▶ **Activity**:
Copy each line below holding "master".
■ ■ ■ ■ ■ ■ ■
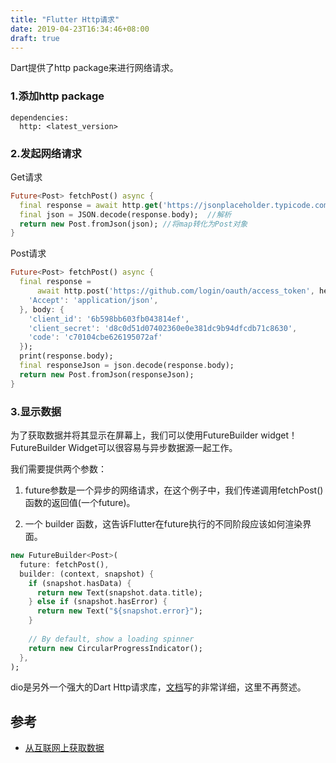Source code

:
 ```yaml
---
title: "Flutter Http请求"
date: 2019-04-23T16:34:46+08:00
draft: true
---
```


Dart提供了http package来进行网络请求。

### 1.添加http package

```
dependencies:
  http: <latest_version>
```
### 2.发起网络请求

Get请求

```dart
Future<Post> fetchPost() async {
  final response = await http.get('https://jsonplaceholder.typicode.com/posts/1'); //请求
  final json = JSON.decode(response.body);  //解析
  return new Post.fromJson(json); //将map转化为Post对象
}
```

Post请求

```dart
Future<Post> fetchPost() async {
  final response =
      await http.post('https://github.com/login/oauth/access_token', headers: {
    'Accept': 'application/json',
  }, body: {
    'client_id': '6b598bb603fb043814ef',
    'client_secret': 'd8c0d51d07402360e0e381dc9b94dfcdb71c8630',
    'code': 'c70104cbe626195072af'
  });
  print(response.body);
  final responseJson = json.decode(response.body);
  return new Post.fromJson(responseJson);
}
```

### 3.显示数据


为了获取数据并将其显示在屏幕上，我们可以使用FutureBuilder widget！FutureBuilder Widget可以很容易与异步数据源一起工作。

我们需要提供两个参数：

1. future参数是一个异步的网络请求，在这个例子中，我们传递调用fetchPost()函数的返回值(一个future)。

2. 一个 builder 函数，这告诉Flutter在future执行的不同阶段应该如何渲染界面。

```dart
new FutureBuilder<Post>(
  future: fetchPost(),
  builder: (context, snapshot) {
    if (snapshot.hasData) {
      return new Text(snapshot.data.title);
    } else if (snapshot.hasError) {
      return new Text("${snapshot.error}");
    }
   
    // By default, show a loading spinner
    return new CircularProgressIndicator();
  },
);
```

dio是另外一个强大的Dart Http请求库，[文档](https://github.com/flutterchina/dio/blob/master/README-ZH.md)写的非常详细，这里不再赘述。

## 参考

* [从互联网上获取数据](https://flutterchina.club/cookbook/networking/fetch-data/)

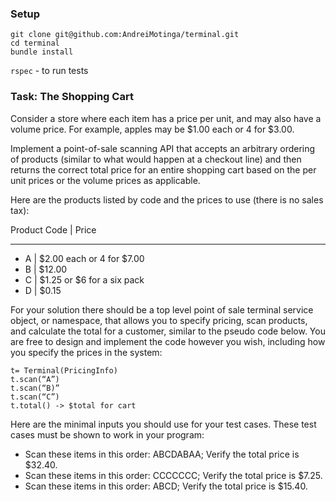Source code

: ### Setup

```
git clone git@github.com:AndreiMotinga/terminal.git
cd terminal
bundle install
```
`rspec` - to run tests

### Task: The Shopping Cart

Consider a store where each item has a price per unit, and may also have a volume price. For example, apples may be $1.00 each or 4 for $3.00.

Implement a point-of-sale scanning API that accepts an arbitrary ordering of products (similar to what would happen at a checkout line) and then returns the correct total price for an entire shopping cart based on the per unit prices or the volume prices as applicable.

Here are the products listed by code and the prices to use (there is no sales tax):

Product Code | Price

--------------------

- A | $2.00 each or 4 for $7.00
- B | $12.00
- C | $1.25 or $6 for a six pack
- D | $0.15


For your solution there should be a top level point of sale terminal service object, or namespace, that allows you to specify pricing, scan products, and calculate the total for a customer, similar to the pseudo code below. You are free to design and implement the code however you wish, including how you specify the prices in the system:

```
t= Terminal(PricingInfo)
t.scan(“A”)
t.scan(“B)”
t.scan(“C”)
t.total() -> $total for cart
```

Here are the minimal inputs you should use for your test cases. These test cases must be shown to work in your program:

- Scan these items in this order: ABCDABAA; Verify the total price is $32.40.
- Scan these items in this order: CCCCCCC; Verify the total price is $7.25.
- Scan these items in this order: ABCD; Verify the total price is $15.40.
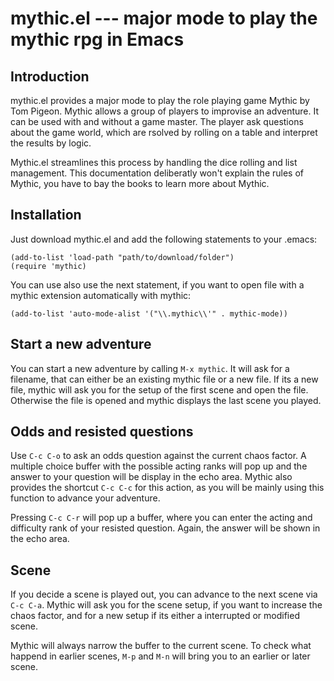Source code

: # mythic.el --- major mode to play the mythic rpg in Emacs

## Introduction

mythic.el provides a major mode to play the role playing game
Mythic by Tom Pigeon. Mythic allows a group of players to improvise
an adventure. It can be used with and without a game
master. The player ask questions about the game world, which are
rsolved by rolling on a table and interpret the results by logic.

Mythic.el streamlines this process by handling the dice rolling and
list management. This documentation deliberatly won't explain the
rules of Mythic, you have to bay the books to learn more about
Mythic.

## Installation

Just download mythic.el and add the following statements to your .emacs:
```
(add-to-list 'load-path "path/to/download/folder")
(require 'mythic)
```

You can use also use the next statement, if you want to open file
with a mythic extension automatically with mythic:
```
(add-to-list 'auto-mode-alist '("\\.mythic\\'" . mythic-mode))
```

## Start a new adventure

You can start a new adventure by calling `M-x mythic`. It will ask
for a filename, that can either be an existing mythic file or a new
file. If its a new file, mythic will ask you for the setup of the
first scene and open the file. Otherwise the file is opened and
mythic displays the last scene you played.

## Odds and resisted questions

Use `C-c C-o` to ask an odds question against the current chaos
factor. A multiple choice buffer with the possible acting ranks
will pop up and the answer to your question will be display in the
echo area. Mythic also provides the shortcut `C-c C-c` for this
action, as you will be mainly using this function to advance your
adventure.

Pressing `C-c C-r` will pop up a buffer, where you can enter the
acting and difficulty rank of your resisted question. Again, the
answer will be shown in the echo area.

## Scene

If you decide a scene is played out, you can advance to the next
scene via `C-c C-a`. Mythic will ask you for the scene setup, if you
want to increase the chaos factor, and for a new setup if its
either a interrupted or modified scene.

Mythic will always narrow the buffer to the current scene. To check
what happend in earlier scenes, `M-p` and `M-n` will bring you to an
earlier or later scene.
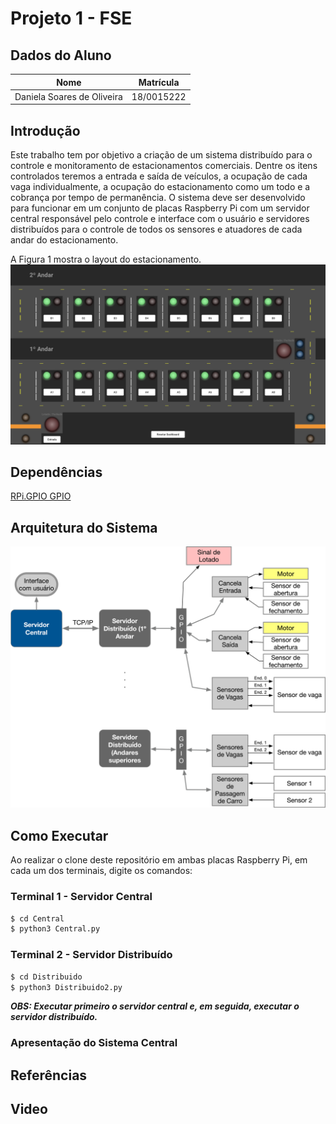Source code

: # Projeto 1 - FSE

## Dados do Aluno

| Nome                          | Matrícula  |
| ----------------------------- | ---------- |
| Daniela Soares de Oliveira | 18/0015222 |

## Introdução

Este trabalho tem por objetivo a criação de um sistema distribuído para o controle e monitoramento de estacionamentos comerciais. Dentre os itens controlados teremos a entrada e saída de veículos, a ocupação de cada vaga individualmente, a ocupação do estacionamento como um todo e a cobrança por tempo de permanência.
O sistema deve ser desenvolvido para funcionar em um conjunto de placas Raspberry Pi com um servidor central responsável pelo controle e interface com o usuário e servidores distribuídos para o controle de todos os sensores e atuadores de cada andar do estacionamento.

A Figura 1 mostra o layout do estacionamento.
![Layout](assets/Estacionamento.png)

## Dependências

[RPi.GPIO GPIO](https://pypi.org/project/RPi.GPIO/)



## Arquitetura do Sistema

![Arquitetura](assets/arquitetura_sistema_estacionamento.png)


## Como Executar

Ao realizar o clone deste repositório em ambas placas Raspberry Pi, em cada um dos terminais, digite os comandos:

### Terminal 1 - Servidor Central

```bash
$ cd Central
$ python3 Central.py
```

### Terminal 2 - Servidor Distribuído

```bash
$ cd Distribuido
$ python3 Distribuido2.py
```

**_OBS: Executar primeiro o servidor central e, em seguida, executar o servidor distribuído._**



### Apresentação do Sistema Central



## Referências

## Video




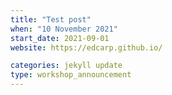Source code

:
 ```yaml
---
title: "Test post" 
when: "10 November 2021"
start_date: 2021-09-01
website: https://edcarp.github.io/

categories: jekyll update
type: workshop_announcement
---
```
■ ■ ■ ■ ■ ■ ■
▶ **Reply to the task**:
dio是另外一个强大的Dart Http请求库，[文档](https://github.com/flutterchina/dio/blob/master/README-ZH.md)写的非常详细，这里不再赘述。
master. The player ask questions about the game world, which are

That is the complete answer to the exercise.